These differences between Federal and State policies and procedures and the application to them of the supercession on exclusivity doctrine are reflected in a number of decisions of the Supreme Court of the United States. For example, in McDetmott v. Wisconsin, 228 U.S. 115 (1913), a State labeling regulation was found to destroy rights arising out of the Food and Drugs Act of 1906, although then there was no "direct and positive conflict" between the Federal and State statute or regulation. In Garner v. Teamsters, 364 U.S. 485 (1953), duplication of enforcement procedures itself was found to be incompatible with the preemption principle. The Court said:

A multiplicity of tribunals and a diversity of procedures are quite as apt to produce incompatible or conflicting adjudications as are different rules of substantive law. And the reasons for excluding State administrative bodies from assuming control of matters expressly placed within the competence of the Federal board also exclude State courts from like action (346 U.S. at p. 491).

Where the Federal law is deemed by the Court to have occupied the field in which the State law operates, under the governing deci

sions, the latter cannot stand even though there is no clear conflict between the two. Campbell v. Hussey, 368 U.S. 297 (1961); Bethlehem Steel Co. v. New York State Labor Relations Board, 330 U.S. 767 (1947); Cloverleaf Butter Co. v. Patterson, 315 U.S. 148 (1942); Napier v. Atlantic Coast Line R. Co., 272 U.S. 605 (1926); OregonWashington R. and Navigation Co. v. Washington, 270 U.S. 87 (1926). In the cases cited, there was no "direct and positive" conflict between Federal and State law.
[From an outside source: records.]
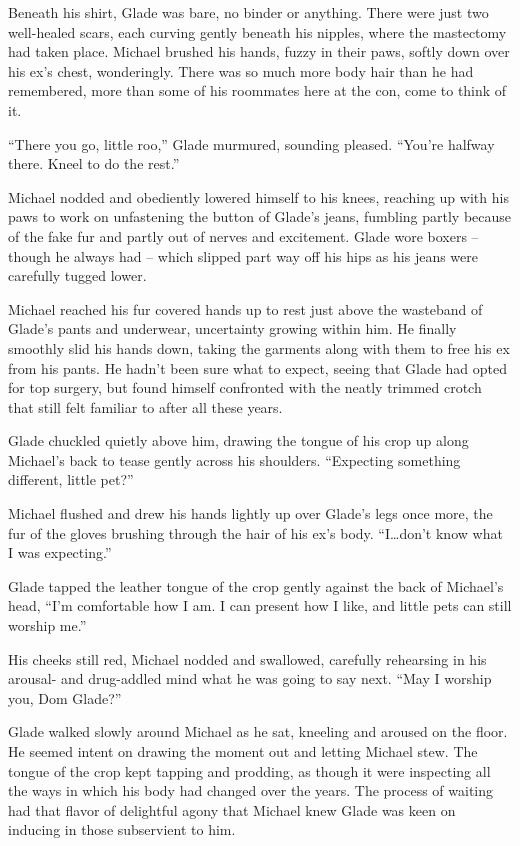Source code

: \documentclass[12pt,letterpaper,oneside]{memoir}
\begin{document}
  Beneath his shirt, Glade was bare, no binder or anything.  There were just two well-healed scars, each curving gently beneath his nipples, where the mastectomy had taken place.  Michael brushed his hands, fuzzy in their paws, softly down over his ex's chest, wonderingly.  There was so much more body hair than he had remembered, more than some of his roommates here at the con, come to think of it.

  ``There you go, little roo,'' Glade murmured, sounding pleased.  ``You're halfway there.  Kneel to do the rest.''

  Michael nodded and obediently lowered himself to his knees, reaching up with his paws to work on unfastening the button of Glade's jeans, fumbling partly because of the fake fur and partly out of nerves and excitement.  Glade wore boxers -- though he always had -- which slipped part way off his hips as his jeans were carefully tugged lower.

  Michael reached his fur covered hands up to rest just above the wasteband of Glade's pants and underwear, uncertainty growing within him.  He finally smoothly slid his hands down, taking the garments along with them to free his ex from his pants.  He hadn't been sure what to expect, seeing that Glade had opted for top surgery, but found himself confronted with the neatly trimmed crotch that still felt familiar to after all these years.

  Glade chuckled quietly above him, drawing the tongue of his crop up along Michael's back to tease gently across his shoulders.  ``Expecting something different, little pet?''

  Michael flushed and drew his hands lightly up over Glade's legs once more, the fur of the gloves brushing through the hair of his ex's body.  ``I\ldots{}don't know what I was expecting.''

  Glade tapped the leather tongue of the crop gently against the back of Michael's head, ``I'm comfortable how I am.  I can present how I like, and little pets can still worship me.''

  His cheeks still red, Michael nodded and swallowed, carefully rehearsing in his arousal- and drug-addled mind what he was going to say next.  ``May I worship you, Dom Glade?''

  Glade walked slowly around Michael as he sat, kneeling and aroused on the floor.  He seemed intent on drawing the moment out and letting Michael stew.  The tongue of the crop kept tapping and prodding, as though it were inspecting all the ways in which his body had changed over the years.  The process of waiting had that flavor of delightful agony that Michael knew Glade was keen on inducing in those subservient to him.
\end{document}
We must assume that, under section 2 of S. 387, the protection afforded the food industry by the principles applied in those decisions would be removed.

For the reasons which I have stated, the National Association of Frozen Food Packers is opposed to the enactment of S. 387. A resolution of the board of directors of the association to this effect is attached to this statement. I should like to restate our basic reason for this position: That, to the extent that misbranding and deception are the targets of the bill, they can be dealt with by vigorous enforcement of present law under provisions which afford reasonable safeguards against arbitrary administrative action; and that, to the extent that the bill would permit, by discretionary agency regulation, the control' of business practices which are not misleading or deceptive, it is unwise and unnecessary.

Thank you very much.

(The National Association of Frozen Food Packers' resolution of board of directors submitted by Mr. Williams may be found on p. 497.) Senator HART. Thank you very much, Mr. Williams. I am sure I have expressed the reaction of each of us at the committee table here when I say that since yours is a statement that emphasizes strongly the legal and technical implications we will all have to reread it carefully. Certainly I will.
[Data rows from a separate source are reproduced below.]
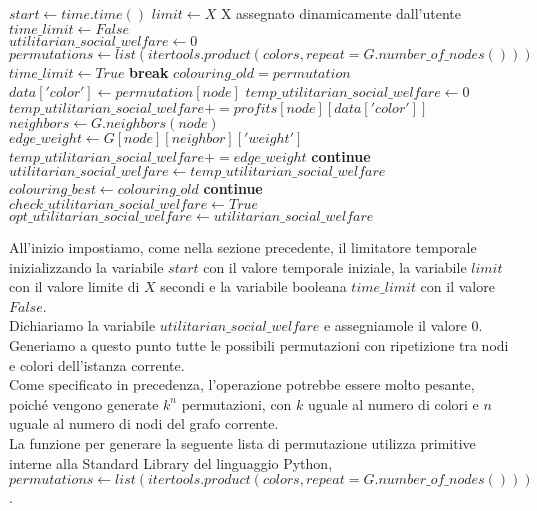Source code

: \newpage
\begin{algorithmic}

\State $start\gets time.time()$
\State $limit\gets X$ \Comment X assegnato dinamicamente dall'utente
\State $time\_limit\gets False$ \\

\State $utilitarian\_social\_welfare\gets 0$
\State $permutations\gets list(itertools.product(colors, repeat=G.number\_of\_nodes()))$ \\

		\State $time\_limit\gets True$ 
		\State \textbf{break}
	\EndIf
	\State $colouring\_old = permutation$
		\State $data['color']\gets permutation[node]$
	\EndFor
	\State $temp\_utilitarian\_social\_welfare\gets 0$
		\State $temp\_utilitarian\_social\_welfare += profits[node][data['color']]$
		\State $neighbors\gets G.neighbors(node)$
				\State $edge\_weight\gets G[node][neighbor]['weight']$
				\State $temp\_utilitarian\_social\_welfare += edge\_weight$
			\Else
				\State \textbf{continue}
			\EndIf
		\EndFor
	\EndFor
		\State $utilitarian\_social\_welfare\gets temp\_utilitarian\_social\_welfare$
		\State $colouring\_best\gets colouring\_old$
	\Else
		\State \textbf{continue}
	\EndIf
\EndFor \\

	\State $check\_utilitarian\_social\_welfare\gets True$
	\State $opt\_utilitarian\_social\_welfare\gets utilitarian\_social\_welfare$
\EndIf 

\end{algorithmic} 

\newpage
All'inizio impostiamo, come nella sezione precedente, il limitatore temporale inizializzando la variabile $start$ con il valore temporale iniziale, la variabile $limit$ con il valore limite di $X$ secondi e la variabile booleana $time\_limit$ con il valore $False$.\\

Dichiariamo la variabile $utilitarian\_social\_welfare$ e assegniamole il valore $0$.\\
Generiamo a questo punto tutte le possibili permutazioni con ripetizione tra nodi e colori dell'istanza corrente.\\
Come specificato in precedenza, l'operazione potrebbe essere molto pesante, poiché vengono generate \(k^n\) permutazioni, con $k$ uguale al numero di colori e $n$ uguale al numero di nodi del grafo corrente.\\
La funzione per generare la seguente lista di permutazione utilizza primitive interne alla Standard Library del linguaggio Python, $permutations\gets list(itertools.product(colors, repeat=G.number\_of\_nodes()))$.\\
The old problem of preemption is one that one hates to face any time. We want to make sure we understand the effect, and then determine whether that is the effect we, in fact, want.

Mr. WILLIAMS. I feel convinced myself that there is also this kind of preemption provision that will not only leave the problems, most of the problems which we presently have in that field, but will add to

them.

Senator HART. In a broader comment that you made on page 11, you concluded with the fear that all packaging competition, not directly a function of price, might be prohibited whether it is deceptive

or not.

My comment is that the drafters of the bill have sought, and will continue to seek, to aim at only those actions and practices which, whether or not they are in fact now deceptive or not, downgrade price competition or detract from it. Those are the things that we seek to eliminate or control.

Mr. WILLIAMS. Do I understand by that, Senator, that you recognize or you agree this bill goes beyond deceptive practices?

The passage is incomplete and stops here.